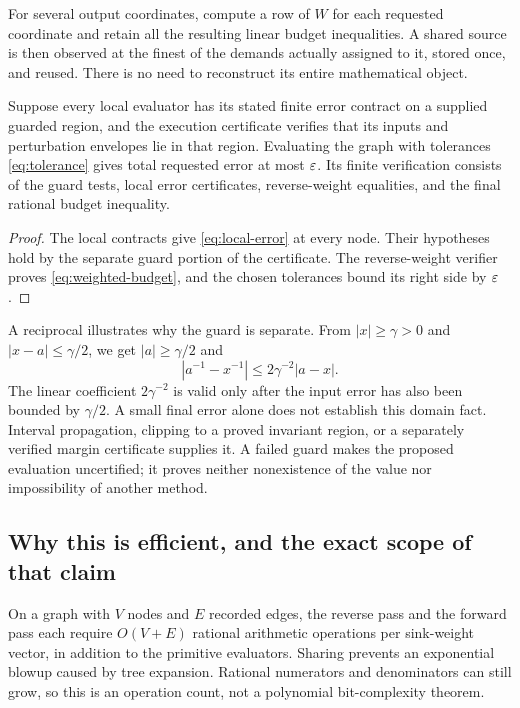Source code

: For several output coordinates, compute a row of $W$ for each requested coordinate and retain all the resulting linear budget inequalities. A shared source is then observed at the finest of the demands actually assigned to it, stored once, and reused. There is no need to reconstruct its entire mathematical object.

\begin{proposition}\label{prop:guarded-graph}
Suppose every local evaluator has its stated finite error contract on a supplied guarded region, and the execution certificate verifies that its inputs and perturbation envelopes lie in that region. Evaluating the graph with tolerances \eqref{eq:tolerance} gives total requested error at most $\varepsilon$. Its finite verification consists of the guard tests, local error certificates, reverse-weight equalities, and the final rational budget inequality.
\end{proposition}
\begin{proof}
The local contracts give \eqref{eq:local-error} at every node. Their hypotheses hold by the separate guard portion of the certificate. The reverse-weight verifier proves \eqref{eq:weighted-budget}, and the chosen tolerances bound its right side by $\varepsilon$.
\end{proof}

A reciprocal illustrates why the guard is separate. From $|x|\ge\gamma>0$ and $|x-a|\le\gamma/2$, we get $|a|\ge\gamma/2$ and
\[
 |a^{-1}-x^{-1}|\le 2\gamma^{-2}|a-x|.
\]
The linear coefficient $2\gamma^{-2}$ is valid only after the input error has also been bounded by $\gamma/2$. A small final error alone does not establish this domain fact. Interval propagation, clipping to a proved invariant region, or a separately verified margin certificate supplies it. A failed guard makes the proposed evaluation uncertified; it proves neither nonexistence of the value nor impossibility of another method.

\subsection{Why this is efficient, and the exact scope of that claim}

On a graph with $V$ nodes and $E$ recorded edges, the reverse pass and the forward pass each require $O(V+E)$ rational arithmetic operations per sink-weight vector, in addition to the primitive evaluators. Sharing prevents an exponential blowup caused by tree expansion. Rational numerators and denominators can still grow, so this is an operation count, not a polynomial bit-complexity theorem.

◇ ◇ ◇ ◇ ◇

[The task] Give the records a second time exactly, keeping the images out.

[Task response]
Source code

: For several output coordinates, compute a row of $W$ for each requested coordinate and retain all the resulting linear budget inequalities. A shared source is then observed at the finest of the demands actually assigned to it, stored once, and reused. There is no need to reconstruct its entire mathematical object.

\begin{proposition}\label{prop:guarded-graph}
Suppose every local evaluator has its stated finite error contract on a supplied guarded region, and the execution certificate verifies that its inputs and perturbation envelopes lie in that region. Evaluating the graph with tolerances \eqref{eq:tolerance} gives total requested error at most $\varepsilon$. Its finite verification consists of the guard tests, local error certificates, reverse-weight equalities, and the final rational budget inequality.
\end{proposition}
\begin{proof}
The local contracts give \eqref{eq:local-error} at every node. Their hypotheses hold by the separate guard portion of the certificate. The reverse-weight verifier proves \eqref{eq:weighted-budget}, and the chosen tolerances bound its right side by $\varepsilon$.
\end{proof}

A reciprocal illustrates why the guard is separate. From $|x|\ge\gamma>0$ and $|x-a|\le\gamma/2$, we get $|a|\ge\gamma/2$ and
\[
 |a^{-1}-x^{-1}|\le 2\gamma^{-2}|a-x|.
\]
The linear coefficient $2\gamma^{-2}$ is valid only after the input error has also been bounded by $\gamma/2$. A small final error alone does not establish this domain fact. Interval propagation, clipping to a proved invariant region, or a separately verified margin certificate supplies it. A failed guard makes the proposed evaluation uncertified; it proves neither nonexistence of the value nor impossibility of another method.

\subsection{Why this is efficient, and the exact scope of that claim}

On a graph with $V$ nodes and $E$ recorded edges, the reverse pass and the forward pass each require $O(V+E)$ rational arithmetic operations per sink-weight vector, in addition to the primitive evaluators. Sharing prevents an exponential blowup caused by tree expansion. Rational numerators and denominators can still grow, so this is an operation count, not a polynomial bit-complexity theorem.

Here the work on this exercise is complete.